- Description of the task -
No images, please. Copy each entry below exactly as it reads.

=======

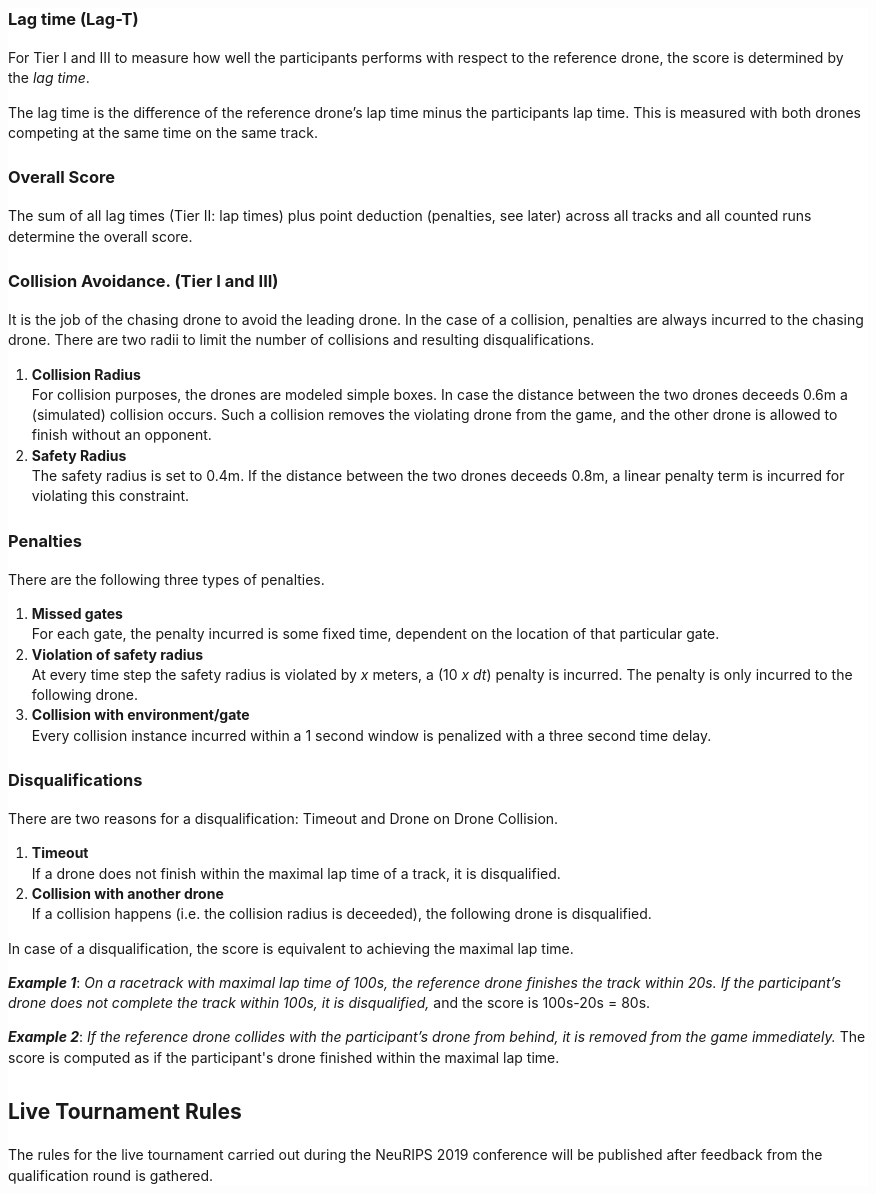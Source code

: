 ### Lag time (Lag-T)
For Tier I and III to measure how well the participants performs with respect to the reference drone, the score is determined by the *lag time*.

The lag time is the difference of the reference drone’s lap time minus the participants lap time.
This is measured with both drones competing at the same time on the same track.

### Overall Score
The sum of all lag times (Tier II: lap times) plus point deduction (penalties, see later) across all tracks and all counted runs determine the overall score.

### Collision Avoidance. (Tier I and III)
It is the job of the chasing drone to avoid the leading drone. In the case of a collision, penalties are always incurred to the chasing drone.
There are two radii to limit the number of collisions and resulting disqualifications.
1. **Collision Radius**  
For collision purposes, the drones are modeled simple boxes. In case the distance between the two drones deceeds 0.6m a (simulated) collision occurs. Such a collision removes the violating drone from the game, and the other drone is allowed to finish without an opponent.
2. **Safety Radius**  
The safety radius is set to 0.4m. If the distance between the two drones deceeds 0.8m, a linear penalty term is incurred for violating this constraint.

### Penalties
There are the following three types of penalties.
1. **Missed gates**  
For each gate, the penalty incurred is some fixed time, dependent on the location of that particular gate.
2. **Violation of safety radius**  
At every time step the safety radius is violated by *x* meters, a (10 *x dt*) penalty is incurred. The penalty is only incurred to the following drone.
3. **Collision with environment/gate**  
Every collision instance incurred within a 1 second window is penalized with a three second time delay.

### Disqualifications
There are two reasons for a disqualification: Timeout and Drone on Drone Collision.

1. **Timeout**  
If a drone does not finish within the maximal lap time of a track, it is disqualified.
2. **Collision with another drone**  
If a collision happens (i.e. the collision radius is deceeded), the following drone is disqualified.

In case of a disqualification, the score is equivalent to achieving the maximal lap time.

***Example 1***: *On a racetrack with maximal lap time of 100s, the reference drone finishes the track within 20s. If the participant’s drone does not complete the track within 100s, it is disqualified,* and the score is 100s-20s = 80s.

***Example 2***: *If the reference drone collides with the participant’s drone from behind, it is removed from the game immediately.* The score is computed as if the participant's drone finished within the maximal lap time.

## Live Tournament Rules
The rules for the live tournament carried out during the NeuRIPS 2019 conference will be published after feedback from the qualification round is gathered.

=======

- Output for this task -
Source code

: ### Lag time (Lag-T)
For Tier I and III to measure how well the participants performs with respect to the reference drone, the score is determined by the *lag time*.

The lag time is the difference of the reference drone’s lap time minus the participants lap time.
This is measured with both drones competing at the same time on the same track.

### Overall Score
The sum of all lag times (Tier II: lap times) plus point deduction (penalties, see later) across all tracks and all counted runs determine the overall score.

### Collision Avoidance. (Tier I and III)
It is the job of the chasing drone to avoid the leading drone. In the case of a collision, penalties are always incurred to the chasing drone.
There are two radii to limit the number of collisions and resulting disqualifications.
1. **Collision Radius**  
For collision purposes, the drones are modeled simple boxes. In case the distance between the two drones deceeds 0.6m a (simulated) collision occurs. Such a collision removes the violating drone from the game, and the other drone is allowed to finish without an opponent.
2. **Safety Radius**  
The safety radius is set to 0.4m. If the distance between the two drones deceeds 0.8m, a linear penalty term is incurred for violating this constraint.

### Penalties
There are the following three types of penalties.
1. **Missed gates**  
For each gate, the penalty incurred is some fixed time, dependent on the location of that particular gate.
2. **Violation of safety radius**  
At every time step the safety radius is violated by *x* meters, a (10 *x dt*) penalty is incurred. The penalty is only incurred to the following drone.
3. **Collision with environment/gate**  
Every collision instance incurred within a 1 second window is penalized with a three second time delay.

### Disqualifications
There are two reasons for a disqualification: Timeout and Drone on Drone Collision.

1. **Timeout**  
If a drone does not finish within the maximal lap time of a track, it is disqualified.
2. **Collision with another drone**  
If a collision happens (i.e. the collision radius is deceeded), the following drone is disqualified.

In case of a disqualification, the score is equivalent to achieving the maximal lap time.

***Example 1***: *On a racetrack with maximal lap time of 100s, the reference drone finishes the track within 20s. If the participant’s drone does not complete the track within 100s, it is disqualified,* and the score is 100s-20s = 80s.

***Example 2***: *If the reference drone collides with the participant’s drone from behind, it is removed from the game immediately.* The score is computed as if the participant's drone finished within the maximal lap time.

## Live Tournament Rules
The rules for the live tournament carried out during the NeuRIPS 2019 conference will be published after feedback from the qualification round is gathered.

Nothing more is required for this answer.